See progress towards this commitment in the Rural White Paper Implementation Plan

3.2.4. Joint use of a wide range of premises - from the village hall to the pub - can help deliver community facilities at village level. The role of the churches - often the last remaining public building in many rural communities - has been highlighted under the £7.5m initiative ‘Rural Churches in Community Service' which has received a £2.5m lottery grant and which aims to complete 100 projects by the end of the year, providing new facilities in churches of different denominations for activities such as:

  • Mother and Toddler groups
  • Playgroups
  • After school and holiday clubs
  • Youth drop-ins
  • Drop-ins for older people
  • Luncheon clubs
  • Day care centres (for frail older people)
  • Employment and training advice
  • Training
  • School use for curriculum studies, music, performance, PE
  • Library services
  • Alcoholics Anonymous groups

There are 9,000 parish churches in rural areas which are listed buildings for which the repair costs are largely borne by the congregation

  • We are acting to support the community role of churches in rural areas. In the Pre-Budget Report 2000, we have announced that we will seek European Commission agreement to our proposal to reduce the rate of VAT (from 17 1 /2 % to 5%) payable for repairs and maintenance on listed buildings which are also places of worship.

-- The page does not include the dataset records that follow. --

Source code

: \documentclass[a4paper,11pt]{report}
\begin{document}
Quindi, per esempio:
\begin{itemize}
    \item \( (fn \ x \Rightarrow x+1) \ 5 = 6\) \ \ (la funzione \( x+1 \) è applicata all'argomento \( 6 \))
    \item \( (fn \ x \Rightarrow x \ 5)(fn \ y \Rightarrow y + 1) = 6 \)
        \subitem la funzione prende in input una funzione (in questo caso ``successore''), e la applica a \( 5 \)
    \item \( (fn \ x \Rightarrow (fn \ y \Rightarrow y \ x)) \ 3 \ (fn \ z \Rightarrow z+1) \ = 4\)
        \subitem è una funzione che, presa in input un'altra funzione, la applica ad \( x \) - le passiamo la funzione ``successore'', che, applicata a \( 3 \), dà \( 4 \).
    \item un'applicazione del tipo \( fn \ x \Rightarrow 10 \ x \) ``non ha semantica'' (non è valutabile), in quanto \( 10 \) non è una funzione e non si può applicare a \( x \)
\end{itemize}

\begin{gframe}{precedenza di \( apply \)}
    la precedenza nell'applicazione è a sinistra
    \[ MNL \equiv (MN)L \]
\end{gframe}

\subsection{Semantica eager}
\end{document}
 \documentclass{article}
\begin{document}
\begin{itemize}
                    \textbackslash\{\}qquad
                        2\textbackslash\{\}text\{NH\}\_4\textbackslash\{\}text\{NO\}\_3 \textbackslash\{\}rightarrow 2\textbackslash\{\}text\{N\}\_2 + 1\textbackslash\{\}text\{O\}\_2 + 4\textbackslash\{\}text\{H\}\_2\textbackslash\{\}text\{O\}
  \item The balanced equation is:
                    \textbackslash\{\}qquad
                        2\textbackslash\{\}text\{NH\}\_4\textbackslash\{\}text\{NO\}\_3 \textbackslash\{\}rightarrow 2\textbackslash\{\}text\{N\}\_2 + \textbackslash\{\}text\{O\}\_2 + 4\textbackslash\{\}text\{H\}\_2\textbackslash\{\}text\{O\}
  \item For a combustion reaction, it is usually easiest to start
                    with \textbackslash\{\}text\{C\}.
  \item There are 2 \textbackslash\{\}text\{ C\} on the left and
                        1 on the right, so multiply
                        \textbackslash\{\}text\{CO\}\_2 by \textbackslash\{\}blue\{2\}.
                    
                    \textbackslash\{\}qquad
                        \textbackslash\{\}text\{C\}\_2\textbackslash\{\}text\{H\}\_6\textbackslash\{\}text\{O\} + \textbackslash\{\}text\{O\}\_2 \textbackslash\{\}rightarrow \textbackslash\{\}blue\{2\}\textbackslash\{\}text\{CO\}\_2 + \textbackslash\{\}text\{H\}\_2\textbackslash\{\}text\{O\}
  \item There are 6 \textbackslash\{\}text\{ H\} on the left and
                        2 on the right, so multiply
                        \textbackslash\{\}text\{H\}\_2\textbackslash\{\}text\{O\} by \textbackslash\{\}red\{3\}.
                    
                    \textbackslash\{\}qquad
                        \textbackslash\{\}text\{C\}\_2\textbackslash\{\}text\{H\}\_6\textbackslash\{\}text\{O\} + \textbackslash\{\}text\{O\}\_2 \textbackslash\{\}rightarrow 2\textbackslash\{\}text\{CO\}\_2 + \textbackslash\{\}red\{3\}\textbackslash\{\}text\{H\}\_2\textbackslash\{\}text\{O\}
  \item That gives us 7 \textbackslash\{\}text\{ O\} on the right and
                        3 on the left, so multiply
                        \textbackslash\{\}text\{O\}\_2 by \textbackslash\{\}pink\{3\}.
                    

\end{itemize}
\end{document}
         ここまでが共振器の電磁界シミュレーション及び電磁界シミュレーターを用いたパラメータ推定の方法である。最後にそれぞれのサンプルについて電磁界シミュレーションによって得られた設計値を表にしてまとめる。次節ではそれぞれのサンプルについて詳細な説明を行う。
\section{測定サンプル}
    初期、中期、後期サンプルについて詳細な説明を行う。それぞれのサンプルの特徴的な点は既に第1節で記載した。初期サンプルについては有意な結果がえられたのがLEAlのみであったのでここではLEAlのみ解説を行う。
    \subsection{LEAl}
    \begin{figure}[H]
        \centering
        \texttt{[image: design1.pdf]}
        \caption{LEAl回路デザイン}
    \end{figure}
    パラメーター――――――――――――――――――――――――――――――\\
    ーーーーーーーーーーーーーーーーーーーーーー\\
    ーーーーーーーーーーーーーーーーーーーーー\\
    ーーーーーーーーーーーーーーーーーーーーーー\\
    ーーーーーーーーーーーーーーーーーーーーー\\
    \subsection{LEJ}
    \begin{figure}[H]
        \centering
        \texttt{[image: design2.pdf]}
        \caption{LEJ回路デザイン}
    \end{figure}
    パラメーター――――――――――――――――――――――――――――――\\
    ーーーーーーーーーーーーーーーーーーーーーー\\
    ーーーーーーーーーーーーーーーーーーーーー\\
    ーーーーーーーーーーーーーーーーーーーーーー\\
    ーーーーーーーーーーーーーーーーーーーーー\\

See progress towards this commitment in the Rural White Paper Implementation Plan

Community operated services

3.2.5. Communities have often taken the lead in safeguarding or re-establishing basic services in villages and small settlements - community based shops, social facilities, basic banking. We want to encourage and support this.

  • We will establish a new Community Service Fund of £15m over three years, operated by the Countryside Agency, to help communities sustain or re-establish basic village services. This will be open to a wide range of organisations including parish councils, churches and community groups.

See progress towards this commitment in the Rural White Paper Implementation Plan

3.3. Maintaining and modernising the rural post office network

3.3.1. Post offices are the most visible, and often the only, commercial outlets in many rural communities. 99% of people in rural areas live within three miles of a post office. But the network has been slowly declining, and changes will occur in some areas of existing post office work, such as from the switch to bank credit transfer of benefits payments and new means of delivering public services. We have, however, given a commitment that any pension or benefit recipient who wants to collect their payment in cash at a post office counter will continue to be able to do so, in full and weekly. We have also asked the Post Office to develop new business opportunities, and pledged to underpin the rural network and support its modernisation by firm commitments about its future, in close consultation with the National Federation of Subpostmasters. For example, the Post Office is piloting a scheme in 1,000 offices in the south west in which customers can nominate their local office as a collection point for parcels, packages and items needing a signature.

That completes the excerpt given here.